Work to be completed: Exactly as written, set down the lines from the top of the entries through the line bearing "POP3 Client Maildrop</span></span>", with every picture left out.
########################################
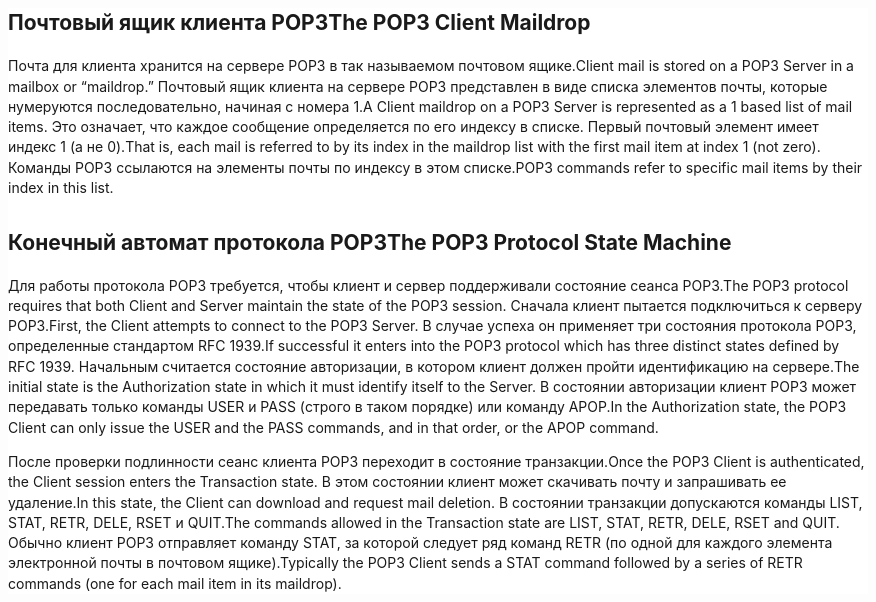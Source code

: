 ## <a name="the-pop3-client-maildrop"></a><span data-ttu-id="f08ec-151">Почтовый ящик клиента POP3</span><span class="sxs-lookup"><span data-stu-id="f08ec-151">The POP3 Client Maildrop</span></span>

<span data-ttu-id="f08ec-152">Почта для клиента хранится на сервере POP3 в так называемом почтовом ящике.</span><span class="sxs-lookup"><span data-stu-id="f08ec-152">Client mail is stored on a POP3 Server in a mailbox or “maildrop.”</span></span> <span data-ttu-id="f08ec-153">Почтовый ящик клиента на сервере POP3 представлен в виде списка элементов почты, которые нумеруются последовательно, начиная с номера 1.</span><span class="sxs-lookup"><span data-stu-id="f08ec-153">A Client maildrop on a POP3 Server is represented as a 1 based list of mail items.</span></span> <span data-ttu-id="f08ec-154">Это означает, что каждое сообщение определяется по его индексу в списке. Первый почтовый элемент имеет индекс 1 (а не 0).</span><span class="sxs-lookup"><span data-stu-id="f08ec-154">That is, each mail is referred to by its index in the maildrop list with the first mail item at index 1 (not zero).</span></span> <span data-ttu-id="f08ec-155">Команды POP3 ссылаются на элементы почты по индексу в этом списке.</span><span class="sxs-lookup"><span data-stu-id="f08ec-155">POP3 commands refer to specific mail items by their index in this list.</span></span>

## <a name="the-pop3-protocol-state-machine"></a><span data-ttu-id="f08ec-156">Конечный автомат протокола POP3</span><span class="sxs-lookup"><span data-stu-id="f08ec-156">The POP3 Protocol State Machine</span></span>

<span data-ttu-id="f08ec-157">Для работы протокола POP3 требуется, чтобы клиент и сервер поддерживали состояние сеанса POP3.</span><span class="sxs-lookup"><span data-stu-id="f08ec-157">The POP3 protocol requires that both Client and Server maintain the state of the POP3 session.</span></span> <span data-ttu-id="f08ec-158">Сначала клиент пытается подключиться к серверу POP3.</span><span class="sxs-lookup"><span data-stu-id="f08ec-158">First, the Client attempts to connect to the POP3 Server.</span></span> <span data-ttu-id="f08ec-159">В случае успеха он применяет три состояния протокола POP3, определенные стандартом RFC 1939.</span><span class="sxs-lookup"><span data-stu-id="f08ec-159">If successful it enters into the POP3 protocol which has three distinct states defined by RFC 1939.</span></span> <span data-ttu-id="f08ec-160">Начальным считается состояние авторизации, в котором клиент должен пройти идентификацию на сервере.</span><span class="sxs-lookup"><span data-stu-id="f08ec-160">The initial state is the Authorization state in which it must identify itself to the Server.</span></span> <span data-ttu-id="f08ec-161">В состоянии авторизации клиент POP3 может передавать только команды USER и PASS (строго в таком порядке) или команду APOP.</span><span class="sxs-lookup"><span data-stu-id="f08ec-161">In the Authorization state, the POP3 Client can only issue the USER and the PASS commands, and in that order, or the APOP command.</span></span>

<span data-ttu-id="f08ec-162">После проверки подлинности сеанс клиента POP3 переходит в состояние транзакции.</span><span class="sxs-lookup"><span data-stu-id="f08ec-162">Once the POP3 Client is authenticated, the Client session enters the Transaction state.</span></span> <span data-ttu-id="f08ec-163">В этом состоянии клиент может скачивать почту и запрашивать ее удаление.</span><span class="sxs-lookup"><span data-stu-id="f08ec-163">In this state, the Client can download and request mail deletion.</span></span> <span data-ttu-id="f08ec-164">В состоянии транзакции допускаются команды LIST, STAT, RETR, DELE, RSET и QUIT.</span><span class="sxs-lookup"><span data-stu-id="f08ec-164">The commands allowed in the Transaction state are LIST, STAT, RETR, DELE, RSET and QUIT.</span></span> <span data-ttu-id="f08ec-165">Обычно клиент POP3 отправляет команду STAT, за которой следует ряд команд RETR (по одной для каждого элемента электронной почты в почтовом ящике).</span><span class="sxs-lookup"><span data-stu-id="f08ec-165">Typically the POP3 Client sends a STAT command followed by a series of RETR commands (one for each mail item in its maildrop).</span></span>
########################################
Solved exercise:
Source code

: ## <a name="the-pop3-client-maildrop"></a><span data-ttu-id="f08ec-151">Почтовый ящик клиента POP3</span><span class="sxs-lookup"><span data-stu-id="f08ec-151">The POP3 Client Maildrop</span></span>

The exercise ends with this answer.